In view of the success of previous studies (Fung et al., 2011; Lucksted et al., 2011; Mittal et al., 2012), this CBT group also provided social skills training to participants to address their stigmatized social situations, and it facilitated emotional support among participants. Participants shared their current specific and individualized stigmatized social situations during the first two sessions, and then they learned to address these situations through social skills training and role-play in-group sessions as well as by practicing these newly learned skills in their real-life situations. However, by sharing similar difficulties that were encountered in social stigma, participants learned to “normalize” their experiences of social stigma. Nonetheless, by receiving emotional support and sharing resources and skills with other group members to respond to social stigma, participants were able to reduce their feelings of loneliness, helplessness, and hopelessness and enhance their self-efficacy to face social stigma.

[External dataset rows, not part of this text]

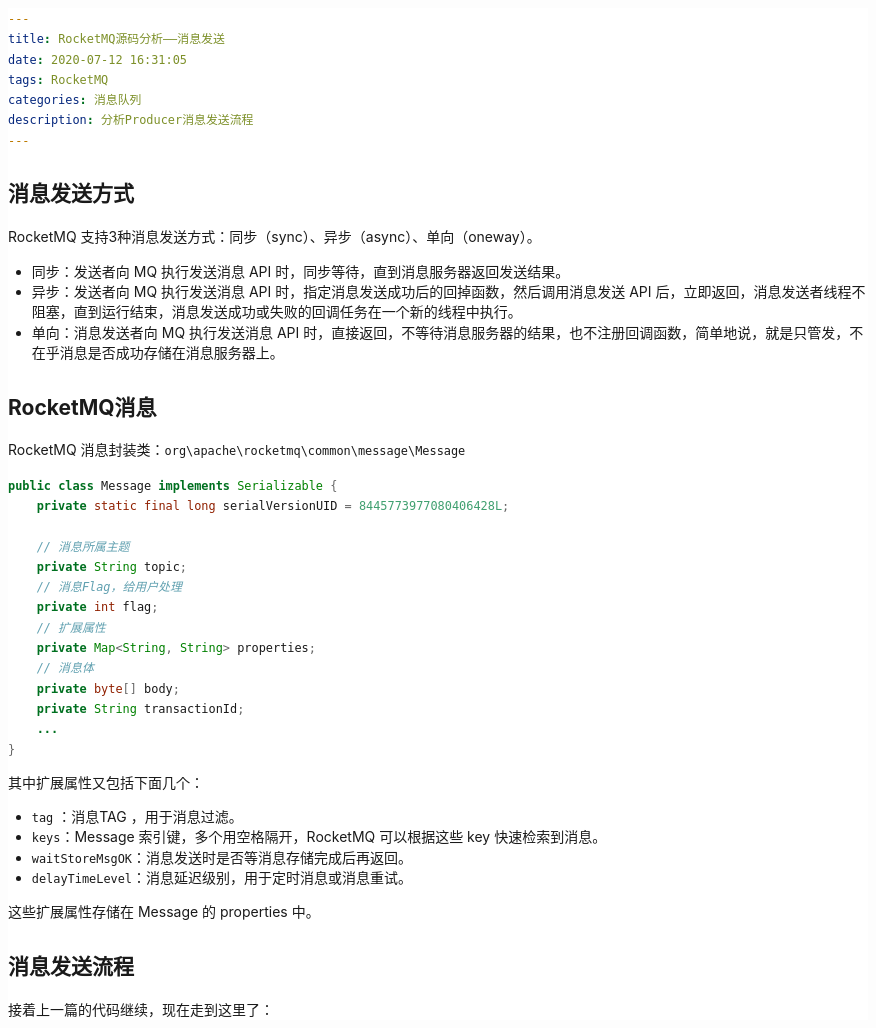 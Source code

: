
 ```yaml
---
title: RocketMQ源码分析——消息发送
date: 2020-07-12 16:31:05
tags: RocketMQ
categories: 消息队列
description: 分析Producer消息发送流程
---
```


## 消息发送方式

RocketMQ 支持3种消息发送方式：同步（sync）、异步（async）、单向（oneway）。

- 同步：发送者向 MQ 执行发送消息 API 时，同步等待，直到消息服务器返回发送结果。
- 异步：发送者向 MQ 执行发送消息 API 时，指定消息发送成功后的回掉函数，然后调用消息发送 API 后，立即返回，消息发送者线程不阻塞，直到运行结束，消息发送成功或失败的回调任务在一个新的线程中执行。
- 单向：消息发送者向 MQ 执行发送消息 API 时，直接返回，不等待消息服务器的结果，也不注册回调函数，简单地说，就是只管发，不在乎消息是否成功存储在消息服务器上。

## RocketMQ消息

RocketMQ 消息封装类：`org\apache\rocketmq\common\message\Message`

```java
public class Message implements Serializable {
    private static final long serialVersionUID = 8445773977080406428L;

    // 消息所属主题
    private String topic;
    // 消息Flag，给用户处理
    private int flag;
    // 扩展属性
    private Map<String, String> properties;
    // 消息体
    private byte[] body;
    private String transactionId;
    ...
}
```

其中扩展属性又包括下面几个：

- `tag` ：消息TAG ，用于消息过滤。
- `keys`：Message 索引键，多个用空格隔开，RocketMQ 可以根据这些 key 快速检索到消息。
- `waitStoreMsgOK`：消息发送时是否等消息存储完成后再返回。
- `delayTimeLevel`：消息延迟级别，用于定时消息或消息重试。

这些扩展属性存储在 Message 的 properties 中。

## 消息发送流程

接着上一篇的代码继续，现在走到这里了：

Several methodological limitations of this study required attention. First, the generalizability of the study’s results was limited by the nonrandomized research design and small sample size. Second, the following group components were believed to be essential elements of this CBT group: (1) altering stigmatized beliefs, especially those self-stigmatizing beliefs that are greatly influenced by Chinese culture, using cognitive restructuring techniques; (2) developing positive beliefs about oneself and recognizing one’s own strengths; (3) social skills training on responding to public stigmatizing situations; and (4) enhancing social support among participants. However, these components were not properly assessed by standardized assessment tools in this study, and whether or not these components contributed to the effectiveness of the CBT group remains unanswered. In the future, it would be better to conduct a larger scale randomized controlled study to further validate the effectiveness and essential components of the CBT group model in reducing self-stigma in persons with mental illness.

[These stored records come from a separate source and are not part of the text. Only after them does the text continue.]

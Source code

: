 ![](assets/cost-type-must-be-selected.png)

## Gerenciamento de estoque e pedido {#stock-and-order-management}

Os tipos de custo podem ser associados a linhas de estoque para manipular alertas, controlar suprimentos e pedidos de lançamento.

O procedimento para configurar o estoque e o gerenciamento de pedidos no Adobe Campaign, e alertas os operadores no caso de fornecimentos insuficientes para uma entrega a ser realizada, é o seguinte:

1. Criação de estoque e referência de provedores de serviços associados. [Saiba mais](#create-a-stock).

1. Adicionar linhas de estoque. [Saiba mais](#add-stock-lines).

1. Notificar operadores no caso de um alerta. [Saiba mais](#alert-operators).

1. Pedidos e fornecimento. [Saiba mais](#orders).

This present study provides evidence to support the efficacy and effectiveness of structured and time-limited CBT groups at reducing self-stigma in persons with mental illness in Chinese society. In particular, ANCOVA demonstrated that the CBT group was significantly more effective than the control group in improving assessment scores for self-stigma and depressive mood, even when controlling for differences in various demographic variables between the treatment and control groups.
Footnotes
Declaration of Conflicting Interests
The author declared no potential conflicts of interest with respect to the research, authorship, and/or publication of this article.
Funding
The author received no financial support for the research, authorship, and/or publication of this article.